Mit dem Plan, die Mitarbeiter seiner neuen Fluglinie Laudamotion erneut in einer Leiharbeitsfirma anzustellen, hat Niki Lauda enorm viel Staub aufgewirbelt. Aber nicht nur das: Vor dem Hintergrund der Querelen rund um die Arbeitsverträge bei der Fluglinie liefern sich nun die Sozialpartner - die Gewerkschaft Vida und die Berufsgruppe Luftfahrt in der Wirtschaftskammer - einen heftigen Schlagabtausch. Einmal mehr geht es um einen Branchen-Kollektivvertrag (KV) für die Luftfahrt - den es bisher in Österreich nicht gibt.   
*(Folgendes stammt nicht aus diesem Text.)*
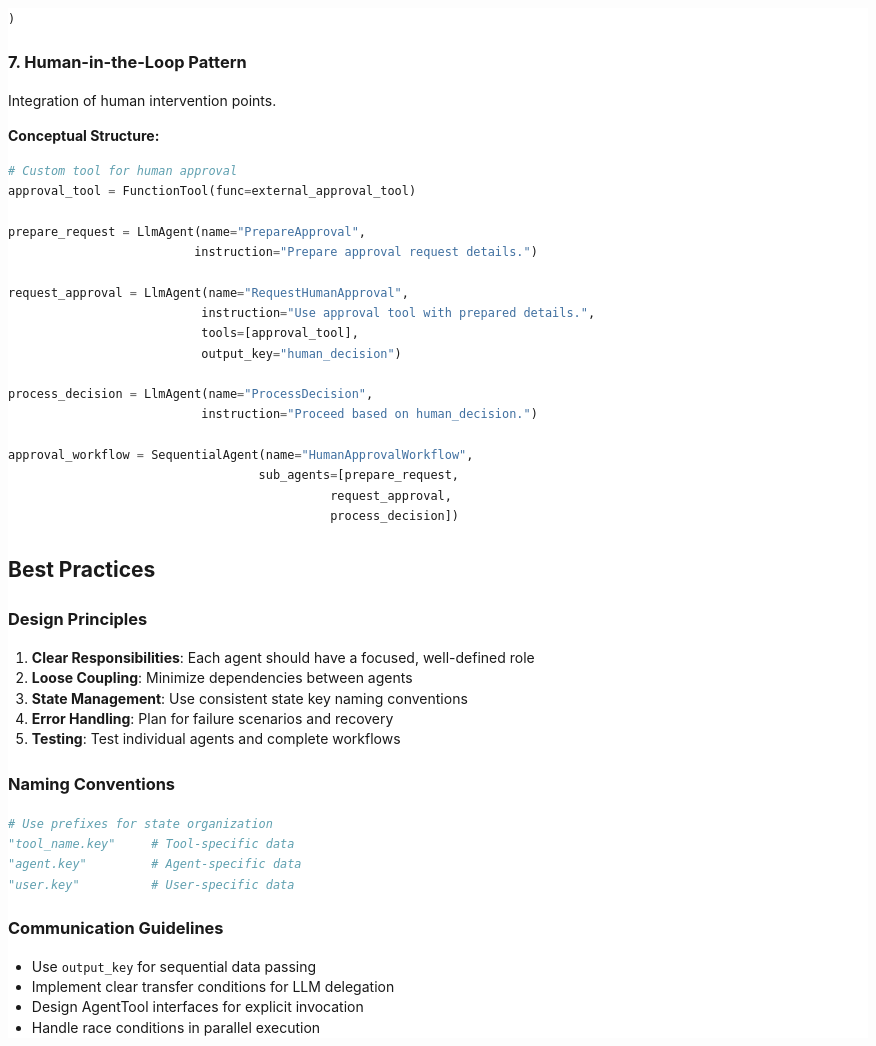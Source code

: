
 ```python
)
```

### 7. Human-in-the-Loop Pattern
Integration of human intervention points.

**Conceptual Structure:**
```python
# Custom tool for human approval
approval_tool = FunctionTool(func=external_approval_tool)

prepare_request = LlmAgent(name="PrepareApproval",
                          instruction="Prepare approval request details.")

request_approval = LlmAgent(name="RequestHumanApproval",
                           instruction="Use approval tool with prepared details.",
                           tools=[approval_tool],
                           output_key="human_decision")

process_decision = LlmAgent(name="ProcessDecision",
                           instruction="Proceed based on human_decision.")

approval_workflow = SequentialAgent(name="HumanApprovalWorkflow",
                                   sub_agents=[prepare_request, 
                                             request_approval, 
                                             process_decision])
```

## Best Practices

### Design Principles
1. **Clear Responsibilities**: Each agent should have a focused, well-defined role
2. **Loose Coupling**: Minimize dependencies between agents
3. **State Management**: Use consistent state key naming conventions
4. **Error Handling**: Plan for failure scenarios and recovery
5. **Testing**: Test individual agents and complete workflows

### Naming Conventions
```python
# Use prefixes for state organization
"tool_name.key"     # Tool-specific data
"agent.key"         # Agent-specific data  
"user.key"          # User-specific data
```

### Communication Guidelines
- Use `output_key` for sequential data passing
- Implement clear transfer conditions for LLM delegation
- Design AgentTool interfaces for explicit invocation
- Handle race conditions in parallel execution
 „Gerade weil der Wettbewerb am Flughafen Wien immer stärker wird und immer mehr Fluglinien im Kampf um Fluggäste mitmischen, brauchen wir zusätzliche Schutzmechanismen für die Arbeitnehmer. Gibt es keine faire Branchenlösung, sind die Menschen den Unternehmen regelrecht ausgeliefert", sagt Johannes Schwarcz, Vorsitzender des Fachbereichs Luftfahrt der Gewerkschaft Vida.
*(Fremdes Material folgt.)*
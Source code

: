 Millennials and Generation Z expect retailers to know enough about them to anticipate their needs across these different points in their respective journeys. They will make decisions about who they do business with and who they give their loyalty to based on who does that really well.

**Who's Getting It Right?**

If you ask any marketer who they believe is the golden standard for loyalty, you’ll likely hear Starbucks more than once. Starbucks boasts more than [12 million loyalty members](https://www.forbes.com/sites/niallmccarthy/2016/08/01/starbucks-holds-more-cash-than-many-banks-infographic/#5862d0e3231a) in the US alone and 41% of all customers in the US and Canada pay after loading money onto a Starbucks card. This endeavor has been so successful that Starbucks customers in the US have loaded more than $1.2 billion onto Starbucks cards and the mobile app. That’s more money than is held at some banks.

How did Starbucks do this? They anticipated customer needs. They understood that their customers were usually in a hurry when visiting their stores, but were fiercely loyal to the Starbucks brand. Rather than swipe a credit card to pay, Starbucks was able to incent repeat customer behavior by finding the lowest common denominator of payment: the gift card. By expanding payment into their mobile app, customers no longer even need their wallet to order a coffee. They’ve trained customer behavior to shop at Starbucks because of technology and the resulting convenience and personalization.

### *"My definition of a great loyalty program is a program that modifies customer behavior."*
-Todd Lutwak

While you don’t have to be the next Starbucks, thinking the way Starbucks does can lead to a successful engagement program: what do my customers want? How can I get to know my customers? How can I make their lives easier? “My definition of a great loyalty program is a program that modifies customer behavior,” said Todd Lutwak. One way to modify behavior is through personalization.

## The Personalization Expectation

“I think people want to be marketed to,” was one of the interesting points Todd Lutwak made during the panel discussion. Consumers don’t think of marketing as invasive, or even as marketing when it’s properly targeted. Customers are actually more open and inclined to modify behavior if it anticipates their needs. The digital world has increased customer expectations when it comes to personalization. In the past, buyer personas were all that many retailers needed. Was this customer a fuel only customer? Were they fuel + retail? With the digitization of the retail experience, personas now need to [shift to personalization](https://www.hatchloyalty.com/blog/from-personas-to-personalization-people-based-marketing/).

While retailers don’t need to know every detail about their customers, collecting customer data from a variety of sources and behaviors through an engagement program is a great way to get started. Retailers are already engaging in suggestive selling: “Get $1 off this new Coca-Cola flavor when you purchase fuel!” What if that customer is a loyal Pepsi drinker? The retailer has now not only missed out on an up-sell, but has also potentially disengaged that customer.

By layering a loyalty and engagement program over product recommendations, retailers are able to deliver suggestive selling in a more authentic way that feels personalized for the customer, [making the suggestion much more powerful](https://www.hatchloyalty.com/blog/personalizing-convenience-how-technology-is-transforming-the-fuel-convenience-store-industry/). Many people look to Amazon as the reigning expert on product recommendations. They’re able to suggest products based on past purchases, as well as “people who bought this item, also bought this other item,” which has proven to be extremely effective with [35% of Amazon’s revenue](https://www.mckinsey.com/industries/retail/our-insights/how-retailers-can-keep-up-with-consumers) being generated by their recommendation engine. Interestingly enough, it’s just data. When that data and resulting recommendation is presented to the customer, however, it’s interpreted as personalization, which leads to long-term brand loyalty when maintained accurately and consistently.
Die WKO kontert umgehend: Die aktuelle Entwicklung in der Luftfahrt zeige, dass die Branche weltweit agiere und daher nicht mit Bereichen, wo es nationale Schwerpunkte gibt, gleichzusetzen sei. "Das Tagesgeschäft in unserer Branche spielt sich global und international ab. Ein Branchen-KV könnte somit nur einen winzigen Teilbereich abbilden und würde zwangsläufig die Wettbewerbsfähigkeit des Standortes beschädigen. Hier ansässige Airlines kämen ins Trudeln und würden abwandern", betont Berufsgruppenobmann Christian Domany.

Hungerlöhne in der Kabine

Schwarcz verweist darauf, dass die Ablehnung eines Branchen-KVs den Konkurrenzkampf unter den Airlines zusätzlich befeuert: „Etablierte Unternehmen kommen unter Druck und senken die Löhne und Gehälter weiter. Das führt so weit, dass sogar Premium-Airlines bereits Hungerlöhne in der Kabine zahlen. Der Lufthansa-Konzern zum Beispiel macht zwischen zwei bis drei Milliarden Euro Gewinn pro Jahr und zahlt auf der anderen Seite seinen Flugbegleitern 1500 Euro ohne weitere Entlohnungen für Feiertags-, Sonntags-, Nacht- oder Schichtarbeit.“

Billig-Airlines mit Sitz in Wien müssten bereits in Bulgarien Castings für Flugbegleiter veranstalten, „um für ihre Dumpinggehälter noch ausreichend Personal zu finden. Der kollektivvertragslose Zustand bedeutet für diese Menschen, dass sie zusätzlich im sozialen Leerraum stehen. Das ist moderne Leibeigenschaft.“

In kaum einer anderen Branche seien die Arbeitsplätze so stark standardisiert wie beim fliegenden Personal für Flugzeuge ab 19 Sitzplätzen. "Wo ist also das Problem, für die ganze Branche faire Spielregeln zu schaffen?"  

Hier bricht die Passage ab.